Data provided:
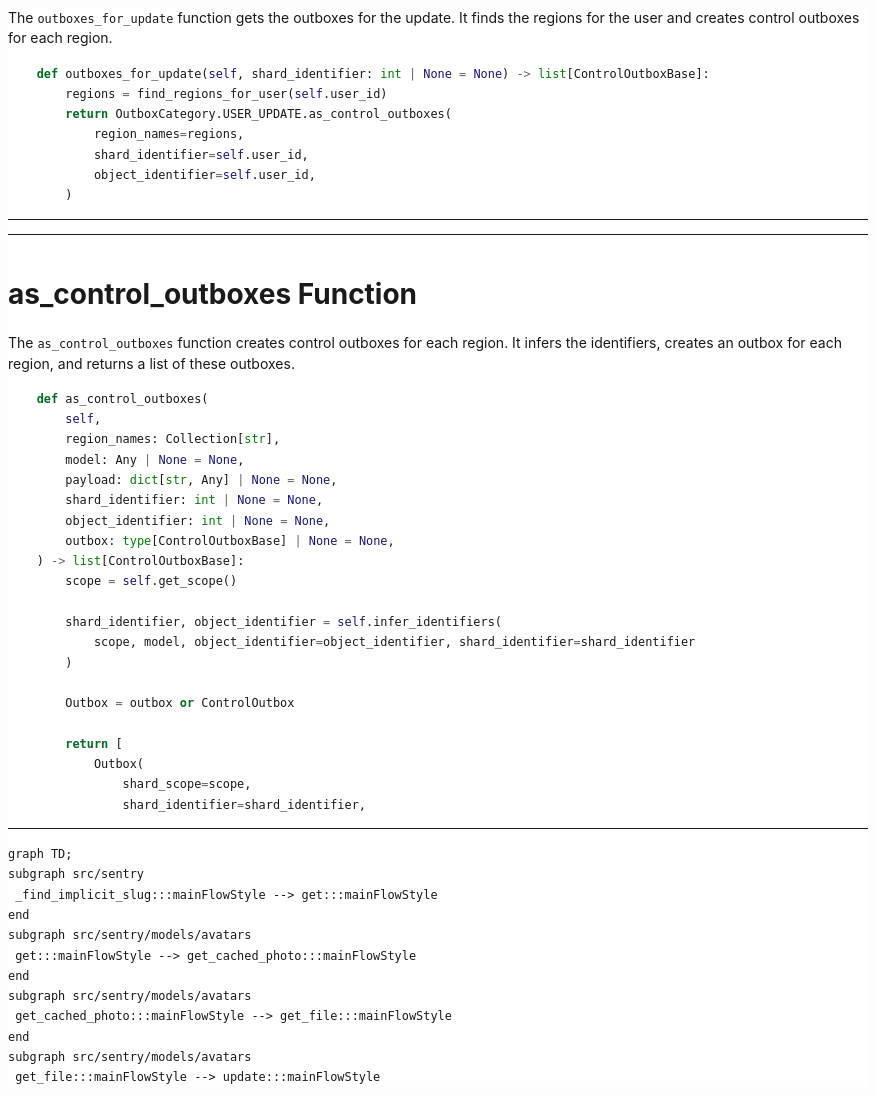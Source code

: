 The `outboxes_for_update` function gets the outboxes for the update. It finds the regions for the user and creates control outboxes for each region.

```python
    def outboxes_for_update(self, shard_identifier: int | None = None) -> list[ControlOutboxBase]:
        regions = find_regions_for_user(self.user_id)
        return OutboxCategory.USER_UPDATE.as_control_outboxes(
            region_names=regions,
            shard_identifier=self.user_id,
            object_identifier=self.user_id,
        )
```

---

</SwmSnippet>

<SwmSnippet path="/src/sentry/models/outbox.py" line="187">

---

# as_control_outboxes Function

The `as_control_outboxes` function creates control outboxes for each region. It infers the identifiers, creates an outbox for each region, and returns a list of these outboxes.

```python
    def as_control_outboxes(
        self,
        region_names: Collection[str],
        model: Any | None = None,
        payload: dict[str, Any] | None = None,
        shard_identifier: int | None = None,
        object_identifier: int | None = None,
        outbox: type[ControlOutboxBase] | None = None,
    ) -> list[ControlOutboxBase]:
        scope = self.get_scope()

        shard_identifier, object_identifier = self.infer_identifiers(
            scope, model, object_identifier=object_identifier, shard_identifier=shard_identifier
        )

        Outbox = outbox or ControlOutbox

        return [
            Outbox(
                shard_scope=scope,
                shard_identifier=shard_identifier,
```

---

</SwmSnippet>

```mermaid
graph TD;
subgraph src/sentry
 _find_implicit_slug:::mainFlowStyle --> get:::mainFlowStyle
end
subgraph src/sentry/models/avatars
 get:::mainFlowStyle --> get_cached_photo:::mainFlowStyle
end
subgraph src/sentry/models/avatars
 get_cached_photo:::mainFlowStyle --> get_file:::mainFlowStyle
end
subgraph src/sentry/models/avatars
 get_file:::mainFlowStyle --> update:::mainFlowStyle
```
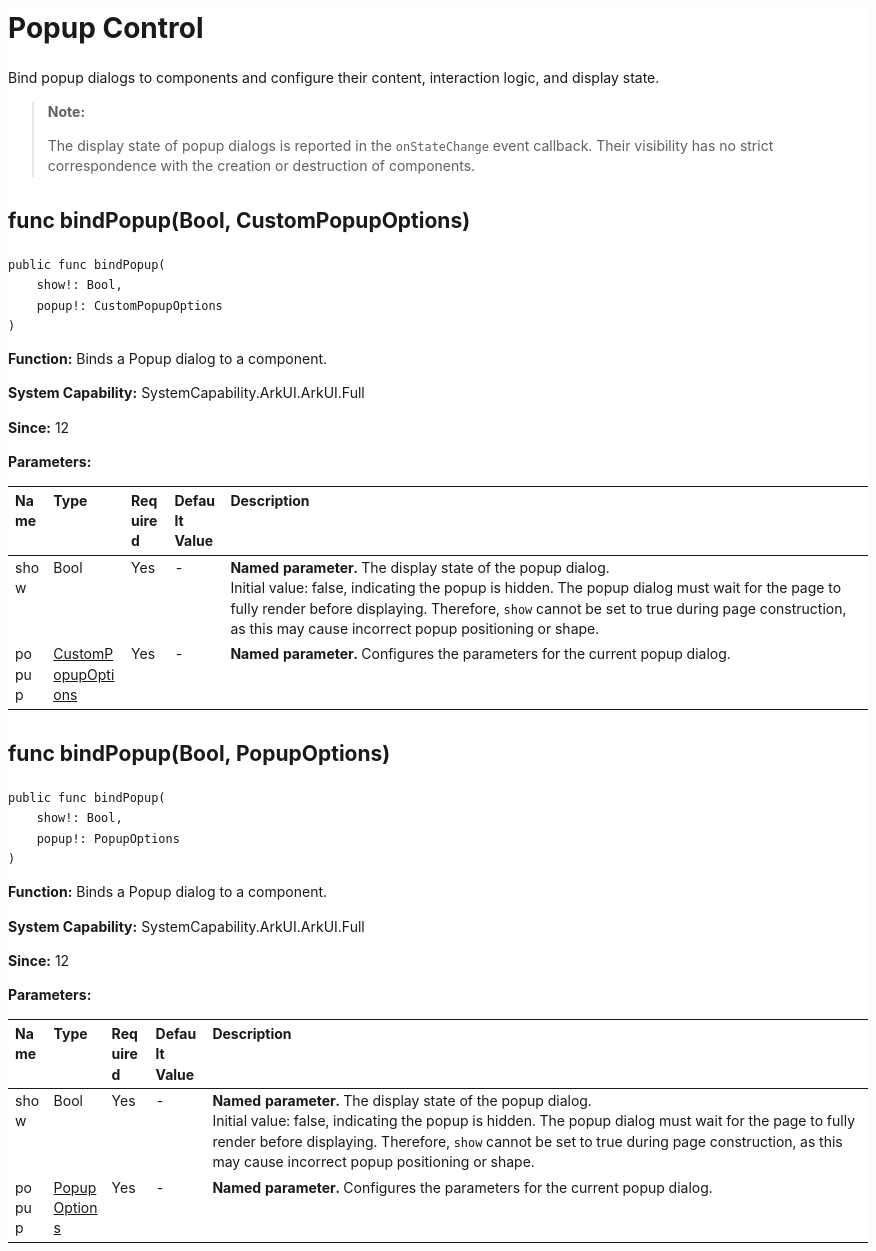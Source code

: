 # Popup Control

Bind popup dialogs to components and configure their content, interaction logic, and display state.

> **Note:**
>
> The display state of popup dialogs is reported in the `onStateChange` event callback. Their visibility has no strict correspondence with the creation or destruction of components.

## func bindPopup(Bool, CustomPopupOptions)

```cangjie
public func bindPopup(
    show!: Bool,
    popup!: CustomPopupOptions
)
```

**Function:** Binds a Popup dialog to a component.

**System Capability:** SystemCapability.ArkUI.ArkUI.Full

**Since:** 12

**Parameters:**

| Name | Type | Required | Default Value | Description |
|:---|:---|:---|:---|:---|
| show | Bool | Yes | - | **Named parameter.** The display state of the popup dialog.<br/>Initial value: false, indicating the popup is hidden. The popup dialog must wait for the page to fully render before displaying. Therefore, `show` cannot be set to true during page construction, as this may cause incorrect popup positioning or shape. |
| popup | [CustomPopupOptions](#class-custompopupoptions) | Yes | - | **Named parameter.** Configures the parameters for the current popup dialog. |

## func bindPopup(Bool, PopupOptions)

```cangjie
public func bindPopup(
    show!: Bool,
    popup!: PopupOptions
)
```

**Function:** Binds a Popup dialog to a component.

**System Capability:** SystemCapability.ArkUI.ArkUI.Full

**Since:** 12

**Parameters:**

| Name | Type | Required | Default Value | Description |
|:---|:---|:---|:---|:---|
| show | Bool | Yes | - | **Named parameter.** The display state of the popup dialog.<br/>Initial value: false, indicating the popup is hidden. The popup dialog must wait for the page to fully render before displaying. Therefore, `show` cannot be set to true during page construction, as this may cause incorrect popup positioning or shape. |
| popup | [PopupOptions](#class-popupoptions) | Yes | - | **Named parameter.** Configures the parameters for the current popup dialog. |
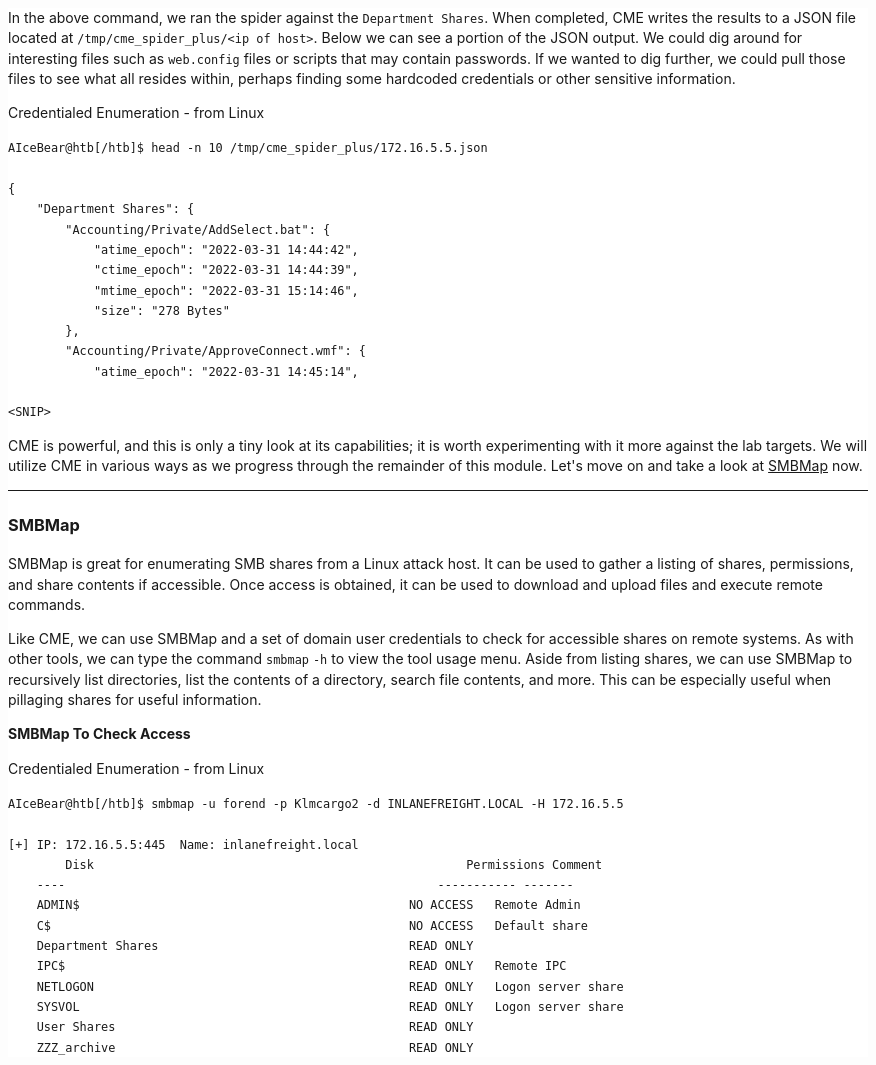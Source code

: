 In the above command, we ran the spider against the `Department Shares`. When completed, CME writes the results to a JSON file located at `/tmp/cme_spider_plus/<ip of host>`. Below we can see a portion of the JSON output. We could dig around for interesting files such as `web.config` files or scripts that may contain passwords. If we wanted to dig further, we could pull those files to see what all resides within, perhaps finding some hardcoded credentials or other sensitive information.

Credentialed Enumeration - from Linux

```shell-session
AIceBear@htb[/htb]$ head -n 10 /tmp/cme_spider_plus/172.16.5.5.json 

{
    "Department Shares": {
        "Accounting/Private/AddSelect.bat": {
            "atime_epoch": "2022-03-31 14:44:42",
            "ctime_epoch": "2022-03-31 14:44:39",
            "mtime_epoch": "2022-03-31 15:14:46",
            "size": "278 Bytes"
        },
        "Accounting/Private/ApproveConnect.wmf": {
            "atime_epoch": "2022-03-31 14:45:14",
     
<SNIP>
```

CME is powerful, and this is only a tiny look at its capabilities; it is worth experimenting with it more against the lab targets. We will utilize CME in various ways as we progress through the remainder of this module. Let's move on and take a look at [SMBMap](https://github.com/ShawnDEvans/smbmap) now.

***

### SMBMap

SMBMap is great for enumerating SMB shares from a Linux attack host. It can be used to gather a listing of shares, permissions, and share contents if accessible. Once access is obtained, it can be used to download and upload files and execute remote commands.

Like CME, we can use SMBMap and a set of domain user credentials to check for accessible shares on remote systems. As with other tools, we can type the command `smbmap` `-h` to view the tool usage menu. Aside from listing shares, we can use SMBMap to recursively list directories, list the contents of a directory, search file contents, and more. This can be especially useful when pillaging shares for useful information.

**SMBMap To Check Access**

Credentialed Enumeration - from Linux

```shell-session
AIceBear@htb[/htb]$ smbmap -u forend -p Klmcargo2 -d INLANEFREIGHT.LOCAL -H 172.16.5.5

[+] IP: 172.16.5.5:445	Name: inlanefreight.local                               
        Disk                                                  	Permissions	Comment
	----                                                  	-----------	-------
	ADMIN$                                            	NO ACCESS	Remote Admin
	C$                                                	NO ACCESS	Default share
	Department Shares                                 	READ ONLY	
	IPC$                                              	READ ONLY	Remote IPC
	NETLOGON                                          	READ ONLY	Logon server share 
	SYSVOL                                            	READ ONLY	Logon server share 
	User Shares                                       	READ ONLY	
	ZZZ_archive                                       	READ ONLY
```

To do:
From the first line to the last, output the data exactly, without the pictures.

Solved problem:
Source code

: The `outboxes_for_update` function gets the outboxes for the update. It finds the regions for the user and creates control outboxes for each region.

```python
    def outboxes_for_update(self, shard_identifier: int | None = None) -> list[ControlOutboxBase]:
        regions = find_regions_for_user(self.user_id)
        return OutboxCategory.USER_UPDATE.as_control_outboxes(
            region_names=regions,
            shard_identifier=self.user_id,
            object_identifier=self.user_id,
        )
```

---

</SwmSnippet>

<SwmSnippet path="/src/sentry/models/outbox.py" line="187">

---

# as_control_outboxes Function

The `as_control_outboxes` function creates control outboxes for each region. It infers the identifiers, creates an outbox for each region, and returns a list of these outboxes.

```python
    def as_control_outboxes(
        self,
        region_names: Collection[str],
        model: Any | None = None,
        payload: dict[str, Any] | None = None,
        shard_identifier: int | None = None,
        object_identifier: int | None = None,
        outbox: type[ControlOutboxBase] | None = None,
    ) -> list[ControlOutboxBase]:
        scope = self.get_scope()

        shard_identifier, object_identifier = self.infer_identifiers(
            scope, model, object_identifier=object_identifier, shard_identifier=shard_identifier
        )

        Outbox = outbox or ControlOutbox

        return [
            Outbox(
                shard_scope=scope,
                shard_identifier=shard_identifier,
```

---

</SwmSnippet>

```mermaid
graph TD;
subgraph src/sentry
 _find_implicit_slug:::mainFlowStyle --> get:::mainFlowStyle
end
subgraph src/sentry/models/avatars
 get:::mainFlowStyle --> get_cached_photo:::mainFlowStyle
end
subgraph src/sentry/models/avatars
 get_cached_photo:::mainFlowStyle --> get_file:::mainFlowStyle
end
subgraph src/sentry/models/avatars
 get_file:::mainFlowStyle --> update:::mainFlowStyle
```
Source code

: # Popup Control

Bind popup dialogs to components and configure their content, interaction logic, and display state.

> **Note:**
>
> The display state of popup dialogs is reported in the `onStateChange` event callback. Their visibility has no strict correspondence with the creation or destruction of components.

## func bindPopup(Bool, CustomPopupOptions)

```cangjie
public func bindPopup(
    show!: Bool,
    popup!: CustomPopupOptions
)
```

**Function:** Binds a Popup dialog to a component.

**System Capability:** SystemCapability.ArkUI.ArkUI.Full

**Since:** 12

**Parameters:**

| Name | Type | Required | Default Value | Description |
|:---|:---|:---|:---|:---|
| show | Bool | Yes | - | **Named parameter.** The display state of the popup dialog.<br/>Initial value: false, indicating the popup is hidden. The popup dialog must wait for the page to fully render before displaying. Therefore, `show` cannot be set to true during page construction, as this may cause incorrect popup positioning or shape. |
| popup | [CustomPopupOptions](#class-custompopupoptions) | Yes | - | **Named parameter.** Configures the parameters for the current popup dialog. |

## func bindPopup(Bool, PopupOptions)

```cangjie
public func bindPopup(
    show!: Bool,
    popup!: PopupOptions
)
```

**Function:** Binds a Popup dialog to a component.

**System Capability:** SystemCapability.ArkUI.ArkUI.Full

**Since:** 12

**Parameters:**

| Name | Type | Required | Default Value | Description |
|:---|:---|:---|:---|:---|
| show | Bool | Yes | - | **Named parameter.** The display state of the popup dialog.<br/>Initial value: false, indicating the popup is hidden. The popup dialog must wait for the page to fully render before displaying. Therefore, `show` cannot be set to true during page construction, as this may cause incorrect popup positioning or shape. |
| popup | [PopupOptions](#class-popupoptions) | Yes | - | **Named parameter.** Configures the parameters for the current popup dialog. |
Source code

: In the above command, we ran the spider against the `Department Shares`. When completed, CME writes the results to a JSON file located at `/tmp/cme_spider_plus/<ip of host>`. Below we can see a portion of the JSON output. We could dig around for interesting files such as `web.config` files or scripts that may contain passwords. If we wanted to dig further, we could pull those files to see what all resides within, perhaps finding some hardcoded credentials or other sensitive information.

Credentialed Enumeration - from Linux

```shell-session
AIceBear@htb[/htb]$ head -n 10 /tmp/cme_spider_plus/172.16.5.5.json 

{
    "Department Shares": {
        "Accounting/Private/AddSelect.bat": {
            "atime_epoch": "2022-03-31 14:44:42",
            "ctime_epoch": "2022-03-31 14:44:39",
            "mtime_epoch": "2022-03-31 15:14:46",
            "size": "278 Bytes"
        },
        "Accounting/Private/ApproveConnect.wmf": {
            "atime_epoch": "2022-03-31 14:45:14",
     
<SNIP>
```

CME is powerful, and this is only a tiny look at its capabilities; it is worth experimenting with it more against the lab targets. We will utilize CME in various ways as we progress through the remainder of this module. Let's move on and take a look at [SMBMap](https://github.com/ShawnDEvans/smbmap) now.

***

### SMBMap

SMBMap is great for enumerating SMB shares from a Linux attack host. It can be used to gather a listing of shares, permissions, and share contents if accessible. Once access is obtained, it can be used to download and upload files and execute remote commands.

Like CME, we can use SMBMap and a set of domain user credentials to check for accessible shares on remote systems. As with other tools, we can type the command `smbmap` `-h` to view the tool usage menu. Aside from listing shares, we can use SMBMap to recursively list directories, list the contents of a directory, search file contents, and more. This can be especially useful when pillaging shares for useful information.

**SMBMap To Check Access**

Credentialed Enumeration - from Linux

```shell-session
AIceBear@htb[/htb]$ smbmap -u forend -p Klmcargo2 -d INLANEFREIGHT.LOCAL -H 172.16.5.5

[+] IP: 172.16.5.5:445	Name: inlanefreight.local                               
        Disk                                                  	Permissions	Comment
	----                                                  	-----------	-------
	ADMIN$                                            	NO ACCESS	Remote Admin
	C$                                                	NO ACCESS	Default share
	Department Shares                                 	READ ONLY	
	IPC$                                              	READ ONLY	Remote IPC
	NETLOGON                                          	READ ONLY	Logon server share 
	SYSVOL                                            	READ ONLY	Logon server share 
	User Shares                                       	READ ONLY	
	ZZZ_archive                                       	READ ONLY
```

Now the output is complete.